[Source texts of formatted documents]

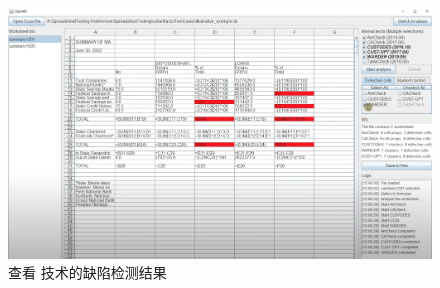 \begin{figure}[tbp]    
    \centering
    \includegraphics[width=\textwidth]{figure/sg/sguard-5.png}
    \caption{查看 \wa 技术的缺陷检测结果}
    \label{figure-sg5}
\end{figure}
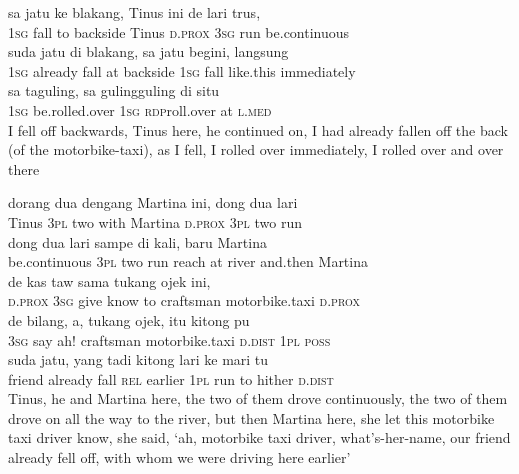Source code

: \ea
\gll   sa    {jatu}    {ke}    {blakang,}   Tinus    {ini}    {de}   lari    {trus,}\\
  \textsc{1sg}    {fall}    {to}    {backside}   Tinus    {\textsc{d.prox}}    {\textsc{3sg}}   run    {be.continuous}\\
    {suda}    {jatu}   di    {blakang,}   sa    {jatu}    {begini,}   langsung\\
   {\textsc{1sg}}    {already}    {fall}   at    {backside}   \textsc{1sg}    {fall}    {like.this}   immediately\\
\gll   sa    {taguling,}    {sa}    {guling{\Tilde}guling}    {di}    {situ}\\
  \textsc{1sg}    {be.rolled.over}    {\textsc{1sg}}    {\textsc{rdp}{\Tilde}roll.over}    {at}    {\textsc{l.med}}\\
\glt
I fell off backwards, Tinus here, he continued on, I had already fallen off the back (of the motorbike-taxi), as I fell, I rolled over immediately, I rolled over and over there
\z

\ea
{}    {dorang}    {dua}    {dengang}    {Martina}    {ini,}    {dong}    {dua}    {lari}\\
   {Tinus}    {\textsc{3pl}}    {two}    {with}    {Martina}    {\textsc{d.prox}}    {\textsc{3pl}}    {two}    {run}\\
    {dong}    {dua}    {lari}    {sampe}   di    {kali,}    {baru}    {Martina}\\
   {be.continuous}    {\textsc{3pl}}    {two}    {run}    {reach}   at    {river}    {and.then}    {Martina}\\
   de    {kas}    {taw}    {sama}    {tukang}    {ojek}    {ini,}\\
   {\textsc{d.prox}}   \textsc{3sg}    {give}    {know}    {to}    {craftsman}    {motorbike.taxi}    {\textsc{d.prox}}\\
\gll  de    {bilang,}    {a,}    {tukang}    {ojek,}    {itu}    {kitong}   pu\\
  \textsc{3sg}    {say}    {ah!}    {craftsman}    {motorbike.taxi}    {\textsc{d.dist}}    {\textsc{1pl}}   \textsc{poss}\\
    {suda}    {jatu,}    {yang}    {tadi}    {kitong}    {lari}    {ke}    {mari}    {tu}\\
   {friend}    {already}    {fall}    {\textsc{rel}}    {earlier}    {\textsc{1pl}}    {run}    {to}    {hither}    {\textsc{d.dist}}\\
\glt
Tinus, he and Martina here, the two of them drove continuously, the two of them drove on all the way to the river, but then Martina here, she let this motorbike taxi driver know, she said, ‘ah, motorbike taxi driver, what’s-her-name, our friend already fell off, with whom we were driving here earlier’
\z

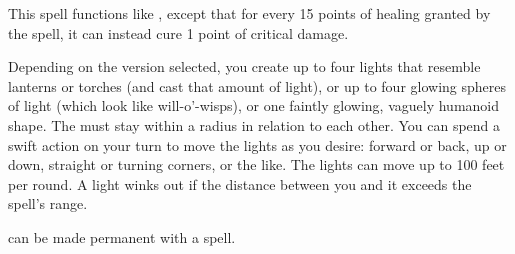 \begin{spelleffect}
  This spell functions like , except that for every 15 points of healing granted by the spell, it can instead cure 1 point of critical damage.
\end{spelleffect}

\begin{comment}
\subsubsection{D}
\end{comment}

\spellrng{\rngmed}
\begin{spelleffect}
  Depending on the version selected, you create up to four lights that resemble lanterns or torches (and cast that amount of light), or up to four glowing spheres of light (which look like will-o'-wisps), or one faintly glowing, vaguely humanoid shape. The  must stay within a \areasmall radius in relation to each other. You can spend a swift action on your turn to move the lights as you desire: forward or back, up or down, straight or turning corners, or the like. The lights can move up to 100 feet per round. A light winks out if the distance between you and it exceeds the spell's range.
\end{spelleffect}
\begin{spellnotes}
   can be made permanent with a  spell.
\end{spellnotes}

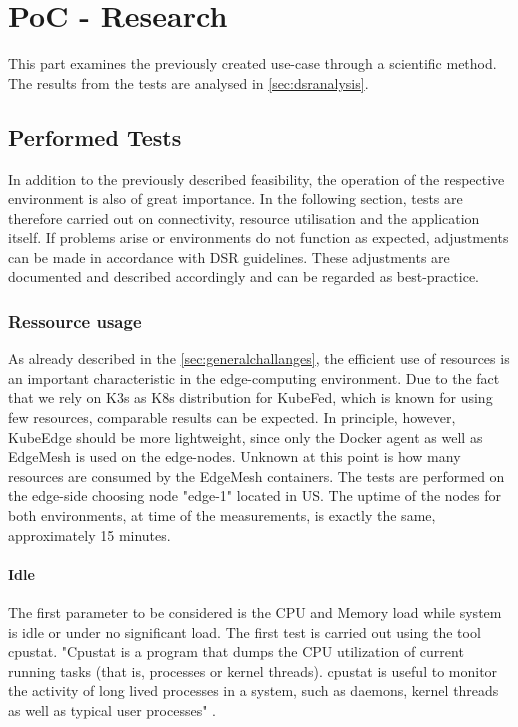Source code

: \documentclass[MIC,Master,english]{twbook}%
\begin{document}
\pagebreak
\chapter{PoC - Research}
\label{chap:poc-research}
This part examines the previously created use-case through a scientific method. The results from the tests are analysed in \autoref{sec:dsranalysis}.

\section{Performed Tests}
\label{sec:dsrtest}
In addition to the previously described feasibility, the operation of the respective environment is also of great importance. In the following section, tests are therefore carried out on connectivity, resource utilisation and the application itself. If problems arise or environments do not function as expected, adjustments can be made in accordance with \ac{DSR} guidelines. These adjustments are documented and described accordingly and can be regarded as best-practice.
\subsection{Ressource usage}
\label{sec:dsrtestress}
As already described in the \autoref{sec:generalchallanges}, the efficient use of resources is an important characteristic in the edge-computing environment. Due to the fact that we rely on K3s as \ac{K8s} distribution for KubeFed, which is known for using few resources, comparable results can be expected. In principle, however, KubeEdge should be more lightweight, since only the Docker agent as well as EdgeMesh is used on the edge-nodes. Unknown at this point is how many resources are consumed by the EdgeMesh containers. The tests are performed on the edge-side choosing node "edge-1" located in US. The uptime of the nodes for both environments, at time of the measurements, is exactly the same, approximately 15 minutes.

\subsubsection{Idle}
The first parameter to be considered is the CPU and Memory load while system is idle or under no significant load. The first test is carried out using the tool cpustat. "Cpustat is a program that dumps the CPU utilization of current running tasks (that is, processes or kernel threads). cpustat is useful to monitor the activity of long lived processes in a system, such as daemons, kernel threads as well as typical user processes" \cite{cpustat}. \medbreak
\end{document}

**TASK INSTRUCTIONS:** Bring together each line above where the string "carried" turns up.

**OUTPUT OF THE TASK:**
In addition to the previously described feasibility, the operation of the respective environment is also of great importance. In the following section, tests are therefore carried out on connectivity, resource utilisation and the application itself. If problems arise or environments do not function as expected, adjustments can be made in accordance with \ac{DSR} guidelines. These adjustments are documented and described accordingly and can be regarded as best-practice.
The first parameter to be considered is the CPU and Memory load while system is idle or under no significant load. The first test is carried out using the tool cpustat. "Cpustat is a program that dumps the CPU utilization of current running tasks (that is, processes or kernel threads). cpustat is useful to monitor the activity of long lived processes in a system, such as daemons, kernel threads as well as typical user processes" \cite{cpustat}. \medbreak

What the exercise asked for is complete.